Pa. Ranjith’s earlier film with Rajinikanth tottered in its politics, its slow-burner pace and compulsions to sneak in the superstar staples; Kaala gets the message and the mood right, almost.

It traces life in the slums of Dharavi; at the centre of it all is Karikalan aka Kaala (Rajinikanth), a warlord-mode patriarch who guards his chawl like a village deity, resists land sharks and takes on a mighty neta who visualises a transformed metropolis, cleaned of its filth and people on its fringes.

This is the politics of land, the politics of power it breeds, how it defines the class system, how it defines life itself.

Here, the politics is more explicit – the antagonist, Haridev Abhyankar (a terrific Nana Patekar), is white-clad and wistful of a Digital Dharavi and Pure Mumbai; the imagery is of militant nationalism and the ones who disrupt with questions are branded deshdrohis.

On Kaala’s side of the divide, there are Jai Bheem chants, a son named Lenin, a road named after Periyar.

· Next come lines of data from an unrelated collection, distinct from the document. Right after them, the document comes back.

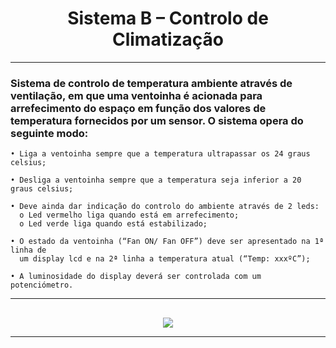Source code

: # <h1 align="center">Sistema B – Controlo de Climatização</h1>

---

<h3>
  
  Sistema de controlo de temperatura ambiente através de ventilação,
em que uma ventoinha é acionada para arrefecimento do espaço em função dos valores de
temperatura fornecidos por um sensor. 
O sistema opera do seguinte modo:

</h3>

    • Liga a ventoinha sempre que a temperatura ultrapassar os 24 graus celsius;
    
    • Desliga a ventoinha sempre que a temperatura seja inferior a 20 graus celsius;
    
    • Deve ainda dar indicação do controlo do ambiente através de 2 leds:
      o Led vermelho liga quando está em arrefecimento;
      o Led verde liga quando está estabilizado;
      
    • O estado da ventoinha (“Fan ON/ Fan OFF”) deve ser apresentado na 1ª linha de
      um display lcd e na 2ª linha a temperatura atual (“Temp: xxxºC”);
      
    • A luminosidade do display deverá ser controlada com um potenciómetro.


---

<h2 align="left"></h2>
  <div align="center">
    <img src = "https://github.com/user-attachments/assets/fc156a13-94e1-4b4c-a782-dca05eb3e228">
  </di>

---
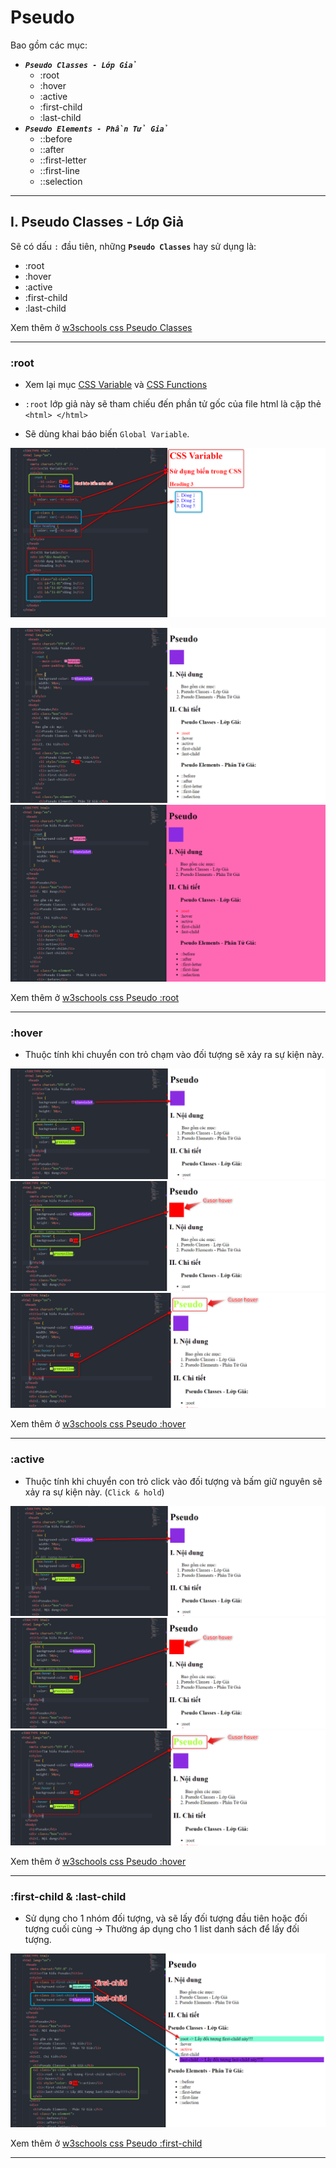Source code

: # Pseudo

Bao gồm các mục:

- **_`Pseudo Classes - Lớp Giả`_**
  - :root
  - :hover
  - :active
  - :first-child
  - :last-child
- **_`Pseudo Elements - Phần Tử Giả`_**
  - ::before
  - ::after
  - ::first-letter
  - ::first-line
  - ::selection

---

## I. Pseudo Classes - Lớp Giả

Sẽ có dấu `:` đầu tiên, những **`Pseudo Classes`** hay sử dụng là:

- :root
- :hover
- :active
- :first-child
- :last-child

Xem thêm ở [w3schools css Pseudo Classes](https://developer.mozilla.org/en-US/docs/Web/CSS/Pseudo-classes)

---

### :root

- Xem lại mục [CSS Variable](../bai014/css-variable.md) và [CSS Functions](../bai016/css-function.md)

- `:root` lớp giả này sẽ tham chiếu đến phần tử gốc của file html là cặp thẻ `<html> </html>`
- Sẽ dùng khai báo biến `Global Variable`.

![Pseudo Classes :root](./images/03-002.png "Pseudo Classes :root")

![Pseudo Classes :root](./images/12-001.png "Pseudo Classes :root")
![Pseudo Classes :root](./images/12-002.png "Pseudo Classes :root")

Xem thêm ở [w3schools css Pseudo :root](https://developer.mozilla.org/en-US/docs/Web/CSS/:root)

---

### :hover

- Thuộc tính khi chuyển con trỏ chạm vào đối tượng sẽ xảy ra sự kiện này.

![Pseudo Classes :hover](./images/12-003.png "Pseudo Classes :hover")
![Pseudo Classes :hover](./images/12-004.png "Pseudo Classes :hover")
![Pseudo Classes :hover](./images/12-005.png "Pseudo Classes :hover")

Xem thêm ở [w3schools css Pseudo :hover](https://developer.mozilla.org/en-US/docs/Web/CSS/:hover)

---

### :active

- Thuộc tính khi chuyển con trỏ click vào đối tượng và bấm giữ nguyên sẽ xảy ra sự kiện này. (`Click & hold`)

![Pseudo Classes :hover](./images/12-003.png "Pseudo Classes :hover")
![Pseudo Classes :hover](./images/12-004.png "Pseudo Classes :hover")
![Pseudo Classes :hover](./images/12-005.png "Pseudo Classes :hover")

Xem thêm ở [w3schools css Pseudo :hover](https://developer.mozilla.org/en-US/docs/Web/CSS/:hover)

---

### :first-child & :last-child

- Sử dụng cho 1 nhóm đối tượng, và sẽ lấy đối tượng đầu tiên hoặc đối tượng cuối cùng -> Thường áp dụng cho 1 list danh sách để lấy đối tượng.

![Pseudo Classes :first-child](./images/12-006.png "Pseudo Classes :first-child")

Xem thêm ở [w3schools css Pseudo :first-child](https://developer.mozilla.org/en-US/docs/Web/CSS/:first-child)

---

The black-and-red splash in a rousingly choreographed climax and a daring spin on the Ram-Raavan duel are all pointers to the film’s politics.

Ranjith does better here with the mix. Without steering off-course, he serves up some exhilarating Rajini moments — the actor is in fine form and the star pretty much owns the entire pre-interval block that includes an action sequence in the rain, set to a smashing music score (Santhosh Narayanan).

The pace is sluggish in the first half, the hip-hop mode sloganeering/songs distract and the track with Kaala’s former girlfriend (Huma Qureshi) takes time to get to the point. What holds the film together for most of its run-time is the latent tension in its build-ups and a clever use of the Rajinikanth aura.

It’s hard to look away from the fact that all this messaging is delivered through an actor-star perceived — as recent evidence suggests — to have a conformist take on protests and the enforcement of law.

That also makes Ranjith as director of a Rajinikanth production an interesting choice. Or is it, in fact, the message that Rajinikanth himself is trying to send across? “Don’t mix my films with my politics”?

Kaala reconstructs one of our last larger-than-life superheroes on screen to tell stories of real people who fight real, everyday battles for survival. In its fan-pleasing segments, the film nods to the enduring cult of Rajinikanth but what it intends is a statement of dissent from the margins of urban India, a call to rise and resist.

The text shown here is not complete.